New Edition on Hispanic Caribbean Literature of Migration

4 09 2012

Vanessa Pérez Rosario’s Hispanic Caribbean Literature of Migration: Narratives of Displacement (2010) was reissued in paperback edition this August by Palgrave Macmillan.

Hispanic Caribbean Literature of Migration: Narratives of Displacement is a collection of thirteen chapters that explores the literary tradition of Caribbean Latino literature written in the U.S. beginning with José Martí and concluding with 2008 Pulitzer Prize winning novelist, Junot Díaz. The essays in this collection reveal the multiple ways that writers of this tradition use their unique positioning as both insiders and outsiders to critique U.S. hegemonic discourses while simultaneously interrogating national discourses in their home countries. The chapters consider the way that spatial migration in literature serves as a metaphor for gender, sexuality, racial, identity, linguistic and national migrations.

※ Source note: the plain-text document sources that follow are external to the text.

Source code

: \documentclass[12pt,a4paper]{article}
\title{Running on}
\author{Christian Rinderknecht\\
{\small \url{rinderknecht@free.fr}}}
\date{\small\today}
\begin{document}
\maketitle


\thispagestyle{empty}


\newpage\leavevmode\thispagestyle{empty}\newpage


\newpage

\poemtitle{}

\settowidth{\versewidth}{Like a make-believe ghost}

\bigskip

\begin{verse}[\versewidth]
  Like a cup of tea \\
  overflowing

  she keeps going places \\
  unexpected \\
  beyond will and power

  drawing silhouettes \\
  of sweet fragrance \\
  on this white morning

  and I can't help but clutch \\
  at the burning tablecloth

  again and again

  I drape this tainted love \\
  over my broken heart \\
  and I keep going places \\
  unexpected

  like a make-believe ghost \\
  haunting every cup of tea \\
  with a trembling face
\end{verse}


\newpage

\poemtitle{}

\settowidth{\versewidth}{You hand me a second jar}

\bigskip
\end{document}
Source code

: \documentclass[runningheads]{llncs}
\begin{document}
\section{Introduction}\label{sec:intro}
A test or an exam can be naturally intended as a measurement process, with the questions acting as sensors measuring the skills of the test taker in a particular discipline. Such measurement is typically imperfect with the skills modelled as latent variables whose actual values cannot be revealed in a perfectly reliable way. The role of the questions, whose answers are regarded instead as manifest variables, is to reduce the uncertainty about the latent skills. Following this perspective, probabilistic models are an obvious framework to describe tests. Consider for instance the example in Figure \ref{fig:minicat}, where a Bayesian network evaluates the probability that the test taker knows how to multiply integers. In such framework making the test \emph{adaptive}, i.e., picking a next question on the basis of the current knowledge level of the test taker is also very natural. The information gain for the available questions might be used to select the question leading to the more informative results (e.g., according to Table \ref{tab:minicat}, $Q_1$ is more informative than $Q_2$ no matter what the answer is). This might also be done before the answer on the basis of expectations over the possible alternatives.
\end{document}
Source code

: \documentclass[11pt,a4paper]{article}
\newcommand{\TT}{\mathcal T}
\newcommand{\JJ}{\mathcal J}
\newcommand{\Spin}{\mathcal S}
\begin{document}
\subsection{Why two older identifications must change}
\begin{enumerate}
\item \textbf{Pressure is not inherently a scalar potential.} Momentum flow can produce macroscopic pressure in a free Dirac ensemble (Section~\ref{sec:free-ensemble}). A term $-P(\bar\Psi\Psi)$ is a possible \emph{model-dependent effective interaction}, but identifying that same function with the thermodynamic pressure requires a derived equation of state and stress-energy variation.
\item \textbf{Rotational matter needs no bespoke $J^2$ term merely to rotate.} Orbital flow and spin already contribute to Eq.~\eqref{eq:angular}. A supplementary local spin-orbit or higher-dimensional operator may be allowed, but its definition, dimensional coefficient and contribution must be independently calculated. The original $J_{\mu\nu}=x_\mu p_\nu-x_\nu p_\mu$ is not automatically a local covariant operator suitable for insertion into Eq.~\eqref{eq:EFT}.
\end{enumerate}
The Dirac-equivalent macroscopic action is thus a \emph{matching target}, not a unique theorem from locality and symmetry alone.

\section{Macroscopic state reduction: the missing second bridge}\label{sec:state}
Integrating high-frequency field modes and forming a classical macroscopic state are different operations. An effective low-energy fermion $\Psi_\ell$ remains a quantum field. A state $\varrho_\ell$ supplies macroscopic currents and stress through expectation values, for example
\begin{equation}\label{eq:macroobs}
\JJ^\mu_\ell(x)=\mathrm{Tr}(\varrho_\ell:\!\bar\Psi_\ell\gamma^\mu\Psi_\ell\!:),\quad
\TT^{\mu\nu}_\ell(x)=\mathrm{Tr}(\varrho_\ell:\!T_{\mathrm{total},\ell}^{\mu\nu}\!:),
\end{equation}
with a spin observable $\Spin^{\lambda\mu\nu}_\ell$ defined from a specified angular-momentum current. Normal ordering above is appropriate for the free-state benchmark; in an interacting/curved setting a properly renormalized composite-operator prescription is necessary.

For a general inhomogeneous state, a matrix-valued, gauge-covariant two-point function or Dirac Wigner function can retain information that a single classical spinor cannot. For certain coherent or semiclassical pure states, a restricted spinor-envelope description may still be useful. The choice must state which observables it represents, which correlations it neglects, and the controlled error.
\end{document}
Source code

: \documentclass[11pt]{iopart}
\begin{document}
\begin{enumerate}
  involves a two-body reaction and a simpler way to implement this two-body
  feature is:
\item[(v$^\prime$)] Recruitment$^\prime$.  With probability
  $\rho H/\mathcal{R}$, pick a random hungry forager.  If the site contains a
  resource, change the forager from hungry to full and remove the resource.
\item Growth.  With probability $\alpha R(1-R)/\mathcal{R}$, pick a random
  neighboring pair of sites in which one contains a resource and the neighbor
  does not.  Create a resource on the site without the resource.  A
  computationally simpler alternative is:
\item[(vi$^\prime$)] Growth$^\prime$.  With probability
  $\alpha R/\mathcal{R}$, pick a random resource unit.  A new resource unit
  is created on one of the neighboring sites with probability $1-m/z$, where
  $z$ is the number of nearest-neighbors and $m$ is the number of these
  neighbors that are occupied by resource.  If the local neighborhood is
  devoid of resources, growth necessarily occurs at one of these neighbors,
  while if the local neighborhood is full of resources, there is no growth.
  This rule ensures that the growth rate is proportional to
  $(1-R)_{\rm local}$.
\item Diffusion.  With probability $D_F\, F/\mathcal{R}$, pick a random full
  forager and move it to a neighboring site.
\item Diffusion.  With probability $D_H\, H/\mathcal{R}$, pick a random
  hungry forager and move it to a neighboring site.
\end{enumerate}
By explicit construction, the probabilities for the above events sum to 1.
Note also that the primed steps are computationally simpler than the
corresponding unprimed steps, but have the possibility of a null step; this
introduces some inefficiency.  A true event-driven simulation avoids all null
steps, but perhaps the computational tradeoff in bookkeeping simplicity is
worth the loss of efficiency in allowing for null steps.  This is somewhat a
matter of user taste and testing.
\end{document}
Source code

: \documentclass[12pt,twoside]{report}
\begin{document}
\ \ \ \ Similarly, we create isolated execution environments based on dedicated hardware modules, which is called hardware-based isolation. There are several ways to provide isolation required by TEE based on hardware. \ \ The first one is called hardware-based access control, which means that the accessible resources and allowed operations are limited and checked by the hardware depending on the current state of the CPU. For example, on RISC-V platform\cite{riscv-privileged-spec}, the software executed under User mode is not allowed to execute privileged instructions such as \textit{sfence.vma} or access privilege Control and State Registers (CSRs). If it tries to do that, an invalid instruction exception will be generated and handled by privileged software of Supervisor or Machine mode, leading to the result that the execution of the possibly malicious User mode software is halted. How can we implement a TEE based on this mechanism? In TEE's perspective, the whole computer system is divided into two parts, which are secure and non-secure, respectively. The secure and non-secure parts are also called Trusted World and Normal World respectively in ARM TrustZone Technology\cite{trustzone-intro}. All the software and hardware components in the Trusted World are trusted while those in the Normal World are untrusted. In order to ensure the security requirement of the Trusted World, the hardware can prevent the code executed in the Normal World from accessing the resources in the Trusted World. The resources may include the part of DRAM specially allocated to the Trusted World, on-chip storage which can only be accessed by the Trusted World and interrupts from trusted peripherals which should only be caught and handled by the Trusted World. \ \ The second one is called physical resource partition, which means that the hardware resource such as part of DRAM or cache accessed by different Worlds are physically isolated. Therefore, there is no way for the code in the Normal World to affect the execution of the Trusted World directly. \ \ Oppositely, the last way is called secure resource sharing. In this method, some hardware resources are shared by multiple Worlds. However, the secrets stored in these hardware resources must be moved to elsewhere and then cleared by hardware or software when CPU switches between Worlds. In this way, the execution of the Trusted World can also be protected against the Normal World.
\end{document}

Doris Sommer (Harvard University) writes: “Hispanic Caribbean Literature of Migration: Narratives of Displacement is an impressive accomplishment. The essays explore key moments in the history of Caribbean Latino literature and bring expert critical attention to trends over the past 150 years. Latino, meaning of Spanish speaking heritage in Anglo-America, is a word that points to contrapuntal doubling from the richly informative Introduction by Vanessa Pérez Rosario and throughout the dozen excellent essays. The collection foregrounds the work of both established and younger scholars in the field, all of whom tackle a major author and deepen our appreciation through rich contextualization and fine readings. No other book I know on Latino literature is as timely, broad, and welcome.”

VANESSA PEREZ ROSARIO is an assistant professor of Puerto Rican and Latino Studies at The City University of New York – Brooklyn College.